Regressing Transformers for Data-efficient Visual Place Recognition
María Leyva-Vallina, Nicola Strisciuglio, Nicolai Petkov
TL;DR
The paper tackles visual place recognition (VPR) by addressing label noise and reliance on re-ranking through a regression formulation that uses graded field-of-view overlap as ground-truth similarity. It trains descriptors via a siamese architecture (notably Vision Transformers) with a mean-squared error loss so that descriptor distance directly reflects image similarity, eliminating the need for hard-pair mining or re-ranking. The approach achieves competitive or superior recall on MSLS, Pittsburgh30k, and Tokyo24/7 with strong data efficiency, requiring only a few thousand training pairs to converge. Attention analyses and lower KL divergence between distance distributions and ground-truth similarity corroborate that regression-focused descriptors capture stable, relevent visual cues for robust ranking and generalize well across datasets.
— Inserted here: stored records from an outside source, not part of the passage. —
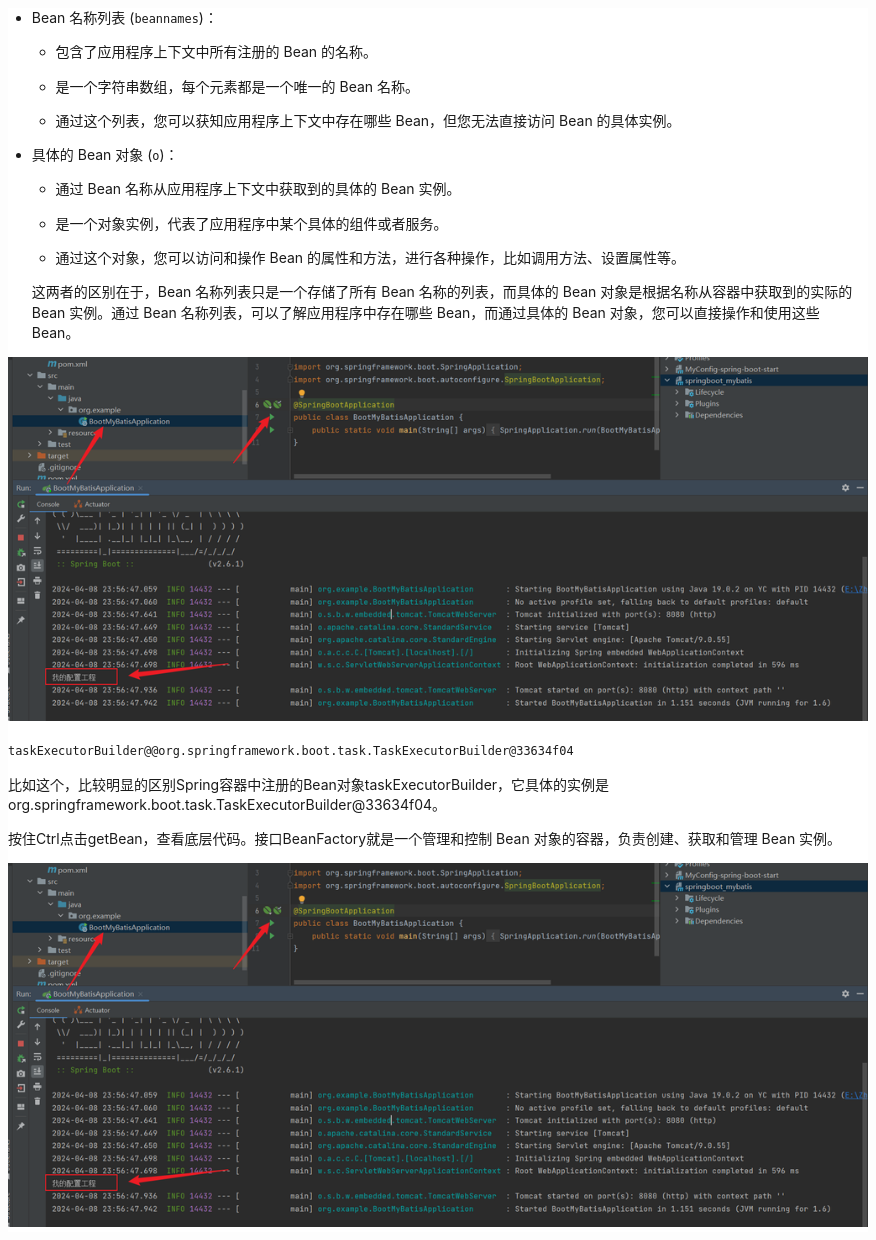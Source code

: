 * Bean 名称列表 (`beannames`)：

  * 包含了应用程序上下文中所有注册的 Bean 的名称。

  - 是一个字符串数组，每个元素都是一个唯一的 Bean 名称。

  - 通过这个列表，您可以获知应用程序上下文中存在哪些 Bean，但您无法直接访问 Bean 的具体实例。

* 具体的 Bean 对象 (`o`)：

  - 通过 Bean 名称从应用程序上下文中获取到的具体的 Bean 实例。

  - 是一个对象实例，代表了应用程序中某个具体的组件或者服务。

  - 通过这个对象，您可以访问和操作 Bean 的属性和方法，进行各种操作，比如调用方法、设置属性等。

  这两者的区别在于，Bean 名称列表只是一个存储了所有 Bean 名称的列表，而具体的 Bean 对象是根据名称从容器中获取到的实际的 Bean 实例。通过 Bean 名称列表，可以了解应用程序中存在哪些 Bean，而通过具体的 Bean 对象，您可以直接操作和使用这些 Bean。

![image-20240410184312798](SpringBootNote.assets/image-20240408235752209-171288991038431.png)

```
taskExecutorBuilder@@org.springframework.boot.task.TaskExecutorBuilder@33634f04
```

  比如这个，比较明显的区别Spring容器中注册的Bean对象taskExecutorBuilder，它具体的实例是org.springframework.boot.task.TaskExecutorBuilder@33634f04。

  按住Ctrl点击getBean，查看底层代码。接口BeanFactory就是一个管理和控制 Bean 对象的容器，负责创建、获取和管理 Bean 实例。

![image-20240410185436584](SpringBootNote.assets/image-20240408235752209-171288991038431.png)
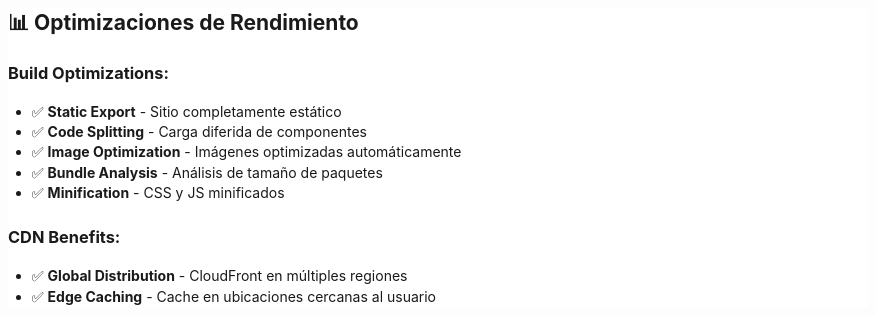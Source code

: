 ## 📊 Optimizaciones de Rendimiento

### **Build Optimizations:**
- ✅ **Static Export** - Sitio completamente estático
- ✅ **Code Splitting** - Carga diferida de componentes
- ✅ **Image Optimization** - Imágenes optimizadas automáticamente
- ✅ **Bundle Analysis** - Análisis de tamaño de paquetes
- ✅ **Minification** - CSS y JS minificados

### **CDN Benefits:**
- ✅ **Global Distribution** - CloudFront en múltiples regiones
- ✅ **Edge Caching** - Cache en ubicaciones cercanas al usuario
The work thus offers a simpler, energy-efficient VPR pipeline with strong ranking capabilities and practical impact for scalable localization systems.
Abstract
Visual place recognition is a critical task in computer vision, especially for localization and navigation systems. Existing methods often rely on contrastive learning: image descriptors are trained to have small distance for similar images and larger distance for dissimilar ones in a latent space. However, this approach struggles to ensure accurate distance-based image similarity representation, particularly when training with binary pairwise labels, and complex re-ranking strategies are required. This work introduces a fresh perspective by framing place recognition as a regression problem, using camera field-of-view overlap as similarity ground truth for learning. By optimizing image descriptors to align directly with graded similarity labels, this approach enhances ranking capabilities without expensive re-ranking, offering data-efficient training and strong generalization across several benchmark datasets.